The generalized zeta function is the analytic continuation of
$$
L(\chi,s) = \sum_{n=1}^\infty \frac{\chi(n)}{n^s}
$$
Clearly, when $\chi(n) = 1$ for all $n$, this is just the zeta
function. \\
The Extended Riemann Hypothesis is the conjecture that for any
character $\chi$, all the non-trivial zeroes of the $L$ function lie
on the line $\Re(s) = \frac{1}{2}.$
\subsection{Derandomizing using ERH}
One of the major consequences of ERH, that is used in a lot of places
is that, for any prime $p$, the first quadratic non-residue is less
than $O(\log^2 p).$
So, in essence, the witness for the Solovay-Strassen test can be found
without going too far. One just need to go till up to polylog$(n)$ to
get a witness. This thus derandomizes the Solovay-Strassen test. \\
As remarked earlier, the RH or the ERH is a really strong
conjecture. One doesn't need to go as far as the ERH to get a
primality test. Agrawal-Kayal-Saxena show that primality can be solved
in deterministic polynomial time without using any high-end
mathematical machinery. The give a very elegant and simple algorithm.
\section{The AKS Primality Test: The Idea}
All primality tests have the same form:
\begin{enumerate}
\item Find a property such that it is satisfied only by primes.

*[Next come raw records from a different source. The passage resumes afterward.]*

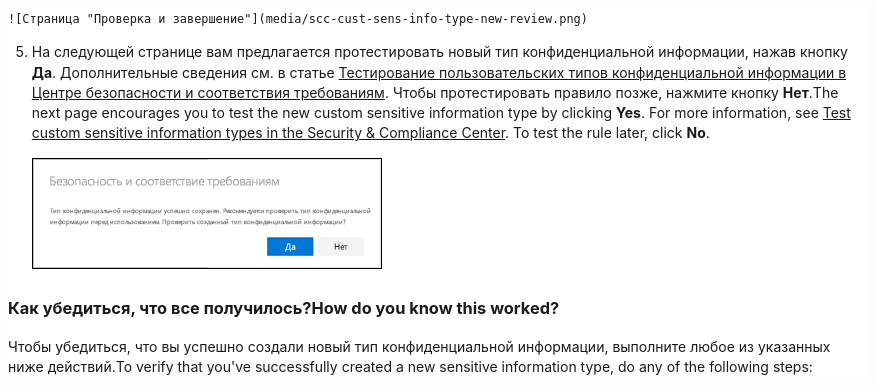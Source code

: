     ![Страница "Проверка и завершение"](media/scc-cust-sens-info-type-new-review.png)

5. <span data-ttu-id="b2d81-p114">На следующей странице вам предлагается протестировать новый тип конфиденциальной информации, нажав кнопку **Да**. Дополнительные сведения см. в статье [Тестирование пользовательских типов конфиденциальной информации в Центре безопасности и соответствия требованиям](#test-custom-sensitive-information-types-in-the-security--compliance-center). Чтобы протестировать правило позже, нажмите кнопку **Нет**.</span><span class="sxs-lookup"><span data-stu-id="b2d81-p114">The next page encourages you to test the new custom sensitive information type by clicking **Yes**. For more information, see [Test custom sensitive information types in the Security & Compliance Center](#test-custom-sensitive-information-types-in-the-security--compliance-center). To test the rule later, click **No**.</span></span>

    ![Страница с рекомендацией провести тестирование](media/scc-cust-sens-info-type-new-test.png)

### <a name="how-do-you-know-this-worked"></a><span data-ttu-id="b2d81-194">Как убедиться, что все получилось?</span><span class="sxs-lookup"><span data-stu-id="b2d81-194">How do you know this worked?</span></span>

<span data-ttu-id="b2d81-195">Чтобы убедиться, что вы успешно создали новый тип конфиденциальной информации, выполните любое из указанных ниже действий.</span><span class="sxs-lookup"><span data-stu-id="b2d81-195">To verify that you've successfully created a new sensitive information type, do any of the following steps:</span></span>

\item Try to verify that property
\end{enumerate}
In the Solovay-Strassen test, it was the properties of the Legendre
symbol that we checked. The following proposition is the property used
in the AKS test.
\begin{proposition} The equation ``$(X+a)^n = X^n + a\pmod{n}$'' is
true for all $a$ if and only if $n$ is prime.
\end{proposition}
\begin{proof}
When $n$ is a prime, then the above equation is just the binomial
theorem for prime numbers. Therefore the equation is indeed true for
all $a$ when $n$ is a prime. \\
Suppose $n$ is not a prime, then we must show that the two polynomials
$(X+a)^n$ and $X^n+a$ are not the same. Suppose $n = pq$ where $p$ is
a prime and $q\neq 1$, then look at the following binomial term:
$$
\binom{n}{p} = \frac{n\cdot (n-1)\cdot (n-2)\cdots
(n-(p-1))}{p\cdot(p-1)\cdot(p-2)\cdots 1}
$$
Let $p^m$ be the largest power of $m$ that divided $n$. The
only term in the numerator that is divisible by $p$ is the first term
since it is a product of $p$ consecutive integers and therefore only
one of the can be divisible by $p$. Therefore the largest power or $p$
that divides the numerator is $p^m$ since it divides $n$ and none of
the other terms are divisible by $p.$ The denominator has a factor of
$p$ and therefore will cancel off one factor of $p$ from the
numerator. Therefore the largest power of $p$ that divides
$\binom{n}{p}$ is $p^{m-1}.$ And since $p^m\nmid \binom{n}{p}$,
clearly $n\nmid\binom{n}{p}$ and therefore this terms survives.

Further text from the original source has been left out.